_Material for this task:_
################

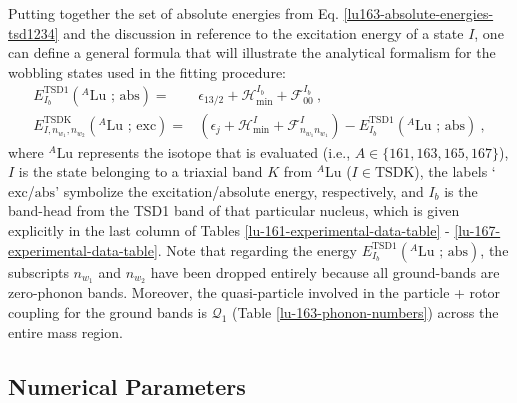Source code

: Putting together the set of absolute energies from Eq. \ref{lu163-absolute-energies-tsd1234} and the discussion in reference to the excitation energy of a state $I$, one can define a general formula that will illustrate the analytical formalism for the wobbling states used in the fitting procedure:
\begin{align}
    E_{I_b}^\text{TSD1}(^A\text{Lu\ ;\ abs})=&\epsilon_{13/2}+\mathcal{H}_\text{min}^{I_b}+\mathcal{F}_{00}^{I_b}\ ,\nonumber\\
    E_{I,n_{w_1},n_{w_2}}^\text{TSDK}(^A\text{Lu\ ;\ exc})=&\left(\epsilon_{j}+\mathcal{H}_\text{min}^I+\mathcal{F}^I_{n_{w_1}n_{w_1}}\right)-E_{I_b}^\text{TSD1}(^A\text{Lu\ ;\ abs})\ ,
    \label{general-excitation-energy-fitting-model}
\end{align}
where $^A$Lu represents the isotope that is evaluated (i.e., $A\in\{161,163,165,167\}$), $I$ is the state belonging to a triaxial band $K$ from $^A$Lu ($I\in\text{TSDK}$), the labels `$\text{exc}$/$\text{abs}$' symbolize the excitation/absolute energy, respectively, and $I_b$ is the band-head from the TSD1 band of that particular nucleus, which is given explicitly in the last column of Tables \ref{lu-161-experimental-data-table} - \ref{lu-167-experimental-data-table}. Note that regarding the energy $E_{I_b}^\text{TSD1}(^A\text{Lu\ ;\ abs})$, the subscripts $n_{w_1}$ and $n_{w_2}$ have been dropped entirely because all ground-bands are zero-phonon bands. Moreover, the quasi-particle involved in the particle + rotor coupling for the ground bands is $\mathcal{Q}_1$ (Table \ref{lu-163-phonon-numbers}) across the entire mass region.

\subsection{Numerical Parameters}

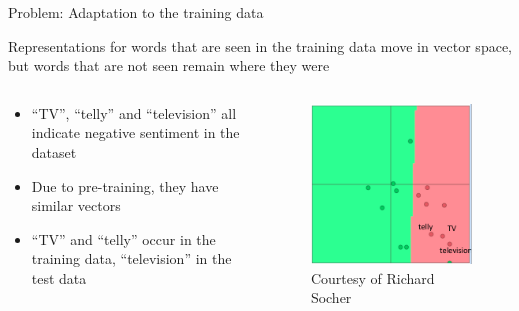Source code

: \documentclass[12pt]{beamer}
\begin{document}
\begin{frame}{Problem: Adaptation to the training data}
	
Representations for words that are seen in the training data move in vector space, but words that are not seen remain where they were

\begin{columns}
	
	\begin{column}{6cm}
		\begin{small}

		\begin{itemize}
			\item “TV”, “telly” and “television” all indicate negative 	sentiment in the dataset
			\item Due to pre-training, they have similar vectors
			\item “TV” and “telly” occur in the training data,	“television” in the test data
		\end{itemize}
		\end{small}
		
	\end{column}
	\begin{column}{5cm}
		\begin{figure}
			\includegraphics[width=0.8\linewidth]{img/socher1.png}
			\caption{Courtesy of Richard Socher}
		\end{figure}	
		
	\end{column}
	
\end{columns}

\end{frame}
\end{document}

################

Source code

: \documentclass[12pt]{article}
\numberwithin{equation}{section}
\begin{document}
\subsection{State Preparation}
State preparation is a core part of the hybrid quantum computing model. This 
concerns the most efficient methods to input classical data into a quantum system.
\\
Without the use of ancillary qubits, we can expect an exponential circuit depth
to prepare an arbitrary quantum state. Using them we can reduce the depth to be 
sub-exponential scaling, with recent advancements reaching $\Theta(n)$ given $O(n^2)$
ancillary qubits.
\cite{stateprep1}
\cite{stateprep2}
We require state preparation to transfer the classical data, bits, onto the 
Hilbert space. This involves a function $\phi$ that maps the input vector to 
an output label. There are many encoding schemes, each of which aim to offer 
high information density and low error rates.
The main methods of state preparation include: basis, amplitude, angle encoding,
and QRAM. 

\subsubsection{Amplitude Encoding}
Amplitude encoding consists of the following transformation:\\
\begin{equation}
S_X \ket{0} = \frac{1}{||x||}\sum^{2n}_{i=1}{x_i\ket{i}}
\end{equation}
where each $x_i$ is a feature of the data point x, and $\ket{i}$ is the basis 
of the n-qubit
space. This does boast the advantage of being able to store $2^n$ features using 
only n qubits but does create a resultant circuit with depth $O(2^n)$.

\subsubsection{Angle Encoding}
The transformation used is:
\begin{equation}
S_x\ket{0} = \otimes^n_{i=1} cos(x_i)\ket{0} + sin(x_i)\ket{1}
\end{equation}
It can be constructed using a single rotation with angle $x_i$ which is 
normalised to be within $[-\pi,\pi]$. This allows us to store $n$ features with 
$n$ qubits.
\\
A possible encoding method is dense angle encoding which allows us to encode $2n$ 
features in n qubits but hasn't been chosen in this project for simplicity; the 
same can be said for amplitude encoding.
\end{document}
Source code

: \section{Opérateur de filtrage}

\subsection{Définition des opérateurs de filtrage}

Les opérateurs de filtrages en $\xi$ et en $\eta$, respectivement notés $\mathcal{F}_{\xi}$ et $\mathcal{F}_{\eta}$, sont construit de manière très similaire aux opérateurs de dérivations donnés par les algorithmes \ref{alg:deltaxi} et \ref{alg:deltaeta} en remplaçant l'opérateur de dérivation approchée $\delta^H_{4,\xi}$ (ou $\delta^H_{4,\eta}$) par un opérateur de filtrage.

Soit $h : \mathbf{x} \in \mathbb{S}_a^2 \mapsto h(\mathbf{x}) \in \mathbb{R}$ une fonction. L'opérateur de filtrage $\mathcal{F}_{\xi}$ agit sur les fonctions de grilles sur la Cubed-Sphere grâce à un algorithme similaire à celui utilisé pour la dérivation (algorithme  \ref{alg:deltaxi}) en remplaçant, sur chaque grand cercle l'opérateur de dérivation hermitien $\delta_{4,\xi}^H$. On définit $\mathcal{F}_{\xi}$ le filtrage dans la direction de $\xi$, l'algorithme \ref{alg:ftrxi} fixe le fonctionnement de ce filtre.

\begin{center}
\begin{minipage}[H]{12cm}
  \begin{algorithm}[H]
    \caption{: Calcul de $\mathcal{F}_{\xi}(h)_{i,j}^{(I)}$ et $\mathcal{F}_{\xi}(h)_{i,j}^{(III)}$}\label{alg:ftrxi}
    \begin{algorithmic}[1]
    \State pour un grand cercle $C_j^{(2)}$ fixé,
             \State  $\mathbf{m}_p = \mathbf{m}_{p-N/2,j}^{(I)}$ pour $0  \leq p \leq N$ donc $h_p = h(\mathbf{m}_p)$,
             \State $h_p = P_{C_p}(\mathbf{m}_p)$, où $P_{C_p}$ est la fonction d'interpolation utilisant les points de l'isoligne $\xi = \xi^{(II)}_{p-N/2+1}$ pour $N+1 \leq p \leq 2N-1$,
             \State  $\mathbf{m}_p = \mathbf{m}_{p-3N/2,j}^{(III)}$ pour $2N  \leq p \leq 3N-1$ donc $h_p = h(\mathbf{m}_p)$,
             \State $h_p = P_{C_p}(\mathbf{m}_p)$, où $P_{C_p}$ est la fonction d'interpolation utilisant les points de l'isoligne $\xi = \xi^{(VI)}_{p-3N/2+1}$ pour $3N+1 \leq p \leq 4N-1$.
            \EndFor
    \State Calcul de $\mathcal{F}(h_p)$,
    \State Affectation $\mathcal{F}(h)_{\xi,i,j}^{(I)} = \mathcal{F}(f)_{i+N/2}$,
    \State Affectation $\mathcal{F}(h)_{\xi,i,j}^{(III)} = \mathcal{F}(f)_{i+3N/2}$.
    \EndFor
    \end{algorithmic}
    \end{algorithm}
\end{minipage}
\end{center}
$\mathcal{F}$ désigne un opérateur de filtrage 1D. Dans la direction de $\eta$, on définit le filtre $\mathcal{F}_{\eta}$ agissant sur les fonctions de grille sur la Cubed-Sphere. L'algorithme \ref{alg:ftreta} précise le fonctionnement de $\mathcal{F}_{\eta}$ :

################

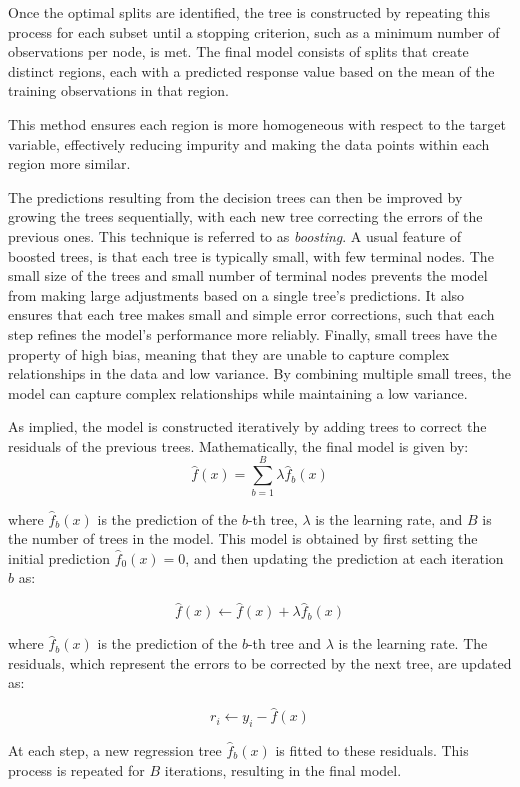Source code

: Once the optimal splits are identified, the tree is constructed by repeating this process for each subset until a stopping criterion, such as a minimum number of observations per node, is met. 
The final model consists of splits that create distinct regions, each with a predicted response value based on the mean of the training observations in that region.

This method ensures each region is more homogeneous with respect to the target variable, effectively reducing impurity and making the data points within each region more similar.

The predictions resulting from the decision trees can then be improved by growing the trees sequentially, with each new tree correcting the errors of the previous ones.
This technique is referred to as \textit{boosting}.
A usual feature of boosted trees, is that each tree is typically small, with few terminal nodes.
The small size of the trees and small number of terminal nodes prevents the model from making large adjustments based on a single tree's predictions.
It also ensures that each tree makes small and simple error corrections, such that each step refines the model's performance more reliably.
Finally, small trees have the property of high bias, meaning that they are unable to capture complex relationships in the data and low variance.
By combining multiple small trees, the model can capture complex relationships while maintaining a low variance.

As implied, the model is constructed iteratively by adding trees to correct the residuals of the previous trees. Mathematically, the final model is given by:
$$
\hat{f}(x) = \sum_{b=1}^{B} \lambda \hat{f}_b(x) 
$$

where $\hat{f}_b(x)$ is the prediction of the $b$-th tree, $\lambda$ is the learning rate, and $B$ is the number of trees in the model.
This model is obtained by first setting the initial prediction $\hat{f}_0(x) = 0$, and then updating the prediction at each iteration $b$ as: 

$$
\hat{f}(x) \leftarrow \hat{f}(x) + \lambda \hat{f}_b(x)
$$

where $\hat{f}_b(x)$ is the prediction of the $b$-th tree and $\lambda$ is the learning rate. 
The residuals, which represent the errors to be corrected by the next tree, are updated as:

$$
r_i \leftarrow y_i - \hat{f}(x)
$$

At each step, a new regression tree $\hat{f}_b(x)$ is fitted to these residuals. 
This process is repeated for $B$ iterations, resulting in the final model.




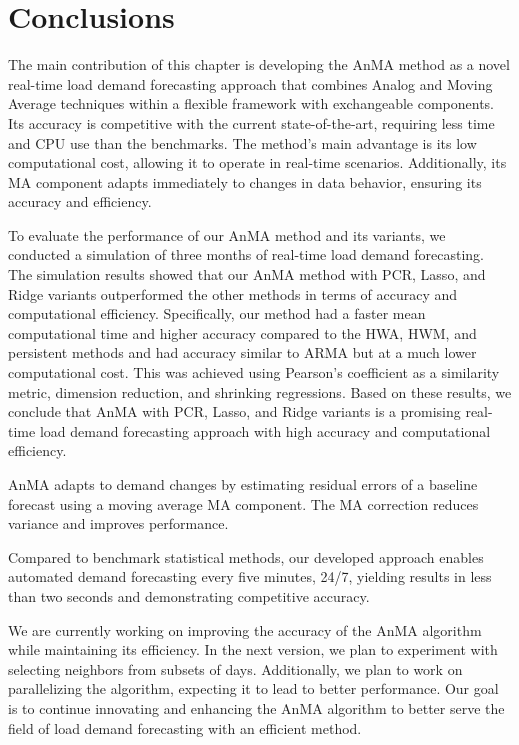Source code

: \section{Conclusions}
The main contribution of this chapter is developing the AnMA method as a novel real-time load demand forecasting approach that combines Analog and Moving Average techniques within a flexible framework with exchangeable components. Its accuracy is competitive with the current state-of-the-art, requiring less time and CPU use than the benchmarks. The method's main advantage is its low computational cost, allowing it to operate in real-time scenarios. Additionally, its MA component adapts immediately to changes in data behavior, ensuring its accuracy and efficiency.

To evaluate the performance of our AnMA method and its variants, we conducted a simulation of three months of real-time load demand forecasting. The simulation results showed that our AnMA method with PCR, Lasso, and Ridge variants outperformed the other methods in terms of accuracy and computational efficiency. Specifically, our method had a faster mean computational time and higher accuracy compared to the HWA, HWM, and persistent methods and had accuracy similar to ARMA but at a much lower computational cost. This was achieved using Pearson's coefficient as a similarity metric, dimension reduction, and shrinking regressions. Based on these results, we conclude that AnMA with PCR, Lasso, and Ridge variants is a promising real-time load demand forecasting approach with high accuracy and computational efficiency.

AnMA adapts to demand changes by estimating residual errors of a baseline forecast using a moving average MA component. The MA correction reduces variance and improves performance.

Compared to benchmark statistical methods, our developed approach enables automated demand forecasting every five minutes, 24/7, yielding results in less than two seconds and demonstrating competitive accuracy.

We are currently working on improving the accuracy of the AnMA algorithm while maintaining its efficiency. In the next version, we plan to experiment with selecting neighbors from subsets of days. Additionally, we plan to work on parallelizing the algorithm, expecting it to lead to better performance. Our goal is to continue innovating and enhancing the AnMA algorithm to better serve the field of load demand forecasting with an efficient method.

################

_Exercise goal:_
Each line of the data that has the string "transformation" should be returned.

_Response box:_
Amplitude encoding consists of the following transformation:\\
The transformation used is:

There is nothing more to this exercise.